What does that mean about the assertions of science?

Of course, all of modern science is based on observations, in fact it is science's very cornerstone. I have already argued that this is not a limitation, per se, even in the most stressing case (where "reality" is entirely contrary to what we observe). The assertions that "I exist, others exist, and our mutual experiences are accurately represented" are very meager assumptions... regardless of anything, observations assuming these axioms are an internally consistent set of rules that, for all intents and purposes , describe our universe. Einstein realized this, and remarked "All of reality is an illusion, albeit a very persistent one". This sums up the basic ideas I have outlined above. We have no way of determining whether reality exists or that nature should be at all predictable, but it turns out that there is an overwhelming quantity of evidence to support that claim. It seems to us, for all intents and purposes, that reality exists, even though a priori there is no reason for it to do so.

As we can see, modern science is the best method of obtaining practical information about the plane of existence we live in, regardless of whether there is some plane or not.

What does that mean about metaphysical assertions (those about Plane U)?

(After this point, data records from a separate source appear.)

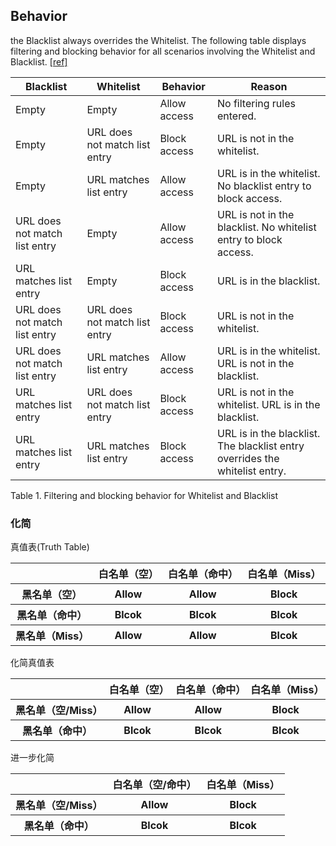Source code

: ## Behavior

the Blacklist always overrides the Whitelist. The following table displays filtering and blocking behavior for all scenarios involving the Whitelist and Blacklist. [[ref]](https://github.com/IBM-Bluemix-Docs/AvailabilityMonitoring/blob/master/avmon_whitelist_blacklist.md)

<table id="avmon_whitelist_blacklist__table_gyg_vvp_fbb">

<thead>
<tr>
<th>Blacklist</th>
<th>Whitelist</th>
<th>Behavior</th>
<th>Reason</th>
</tr>
</thead>
<tbody>
<tr>
<td>Empty</td>
<td>Empty</td>
<td>Allow access</td>
<td>No filtering rules entered.</td>
</tr>
<tr>
<td>Empty</td>
<td>URL does not match list entry</td>
<td>Block access</td>
<td>URL is not in the whitelist.</td>
</tr>
<tr>
<td>Empty</td>
<td>URL matches list entry</td>
<td>Allow access</td>
<td>URL is in the whitelist. No blacklist entry to block access.</td>
</tr>
<tr>
<td>URL does not match list entry</td>
<td>Empty</td>
<td>Allow access</td>
<td>URL is not in the blacklist. No whitelist entry to block access.</td>
</tr>
<tr>
<td>URL matches list entry</td>
<td>Empty</td>
<td>Block access</td>
<td>URL is in the blacklist.</td>
</tr>
<tr>
<td>URL does not match list entry</td>
<td>URL does not match list entry</td>
<td>Block access</td>
<td>URL is not in the whitelist.</td>
</tr>
<tr>
<td>URL does not match list entry</td>
<td>URL matches list entry</td>
<td>Allow access</td>
<td>URL is in the whitelist. URL is not in the blacklist.</td>
</tr>
<tr>
<td>URL matches list entry</td>
<td>URL does not match list entry</td>
<td>Block access</td>
<td>URL is not in the whitelist. URL is in the blacklist.</td>
</tr>
<tr>
<td>URL matches list entry</td>
<td>URL matches list entry</td>
<td>Block access</td>
<td>URL is in the blacklist. The blacklist entry overrides the whitelist entry.</td>
</tr>
</tbody>
</table>

<caption>Table 1. Filtering and blocking behavior for Whitelist and Blacklist</caption>


### 化简 

真值表(Truth Table)

<table>

<tr>
<th></th>
<th>白名单（空）</th>
<th>白名单（命中）</th>
<th>白名单（Miss）</th>
</tr>
<tr>
<th>黑名单（空）</th>
<th>Allow</th>
<th>Allow</th>
<th>Block</th>
</tr>
<tr>
<th>黑名单（命中）</th>
<th>Blcok</th>
<th>Blcok</th>
<th>Blcok</th>
</tr>
<tr>
<th>黑名单（Miss）</th>
<th>Allow</th>
<th>Allow</th>
<th>Blcok</th>
</tr>

</table>

化简真值表


<table>

<tr>
<th></th>
<th>白名单（空）</th>
<th>白名单（命中）</th>
<th>白名单（Miss）</th>
</tr>
<tr>
<th>黑名单（空/Miss）</th>
<th>Allow</th>
<th>Allow</th>
<th>Block</th>
</tr>
<tr>
<th>黑名单（命中）</th>
<th>Blcok</th>
<th>Blcok</th>
<th>Blcok</th>
</tr>

</table>

进一步化简

<table>

<tr>
<th></th>
<th>白名单（空/命中）</th>
<th>白名单（Miss）</th>
</tr>
<tr>
<th>黑名单（空/Miss）</th>
<th>Allow</th>
<th>Block</th>
</tr>
<tr>
<th>黑名单（命中）</th>
<th>Blcok</th>
<th>Blcok</th>
</tr>

</table>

It still means that assertions about Plane U are entirely metaphysical and don't impact Plane X in any repeatable way. Are they equally "correct" with observations observed in Plane X? Not really. There is no way to determine the validity of assertions about Plane U without experiencing it in some way (or possibly being instructed about it). The statements of utility that can be used to predict behavior and observable phenomena can at least be shown to be self-consistent with reality, and reap some benefit from them. For the inhabitants of Plane X, Plane U could be anything. Underpants gnomes playing video games with us, an omnibenevolent God, the Greek pantheon, the Flying Spaghetti Monster, all your ancestors that ever lived, a group of apes banging on a keyboard who happened to get our universe on this time around, etc. There is no way to determine its validity. Therefore, statements about Plane U are necessarily of less utility than statements about Plane X, because the latter can be demonstrated to be true or false within the construct of that reality itself, whereas the former has no predictability whatsoever. Thus, asserting that metaphysical statements are "equivalently right" to statements about the reality we observe is simply false. Yes, there are assumptions inherent to both. No one denies that. However, the assumptions one must make to demonstrate science to be true are very small (three, to be precise), but the number of assumptions one must make to determine metaphysics to be true are unbounded (possibly infinite), and do not affect our observable reality in any way. In fact, the assumptions that must be made to make observations about Plane X also apply to inhabitants of Plane X who claim to experience Plane U! We’ll discuss this below. So arguments about the existence or nature of Plane U are, a priori, qualitatively different from the arguments that are made about observable facts in Plane X. The latter impacts the occupants of Plane X. The former does not.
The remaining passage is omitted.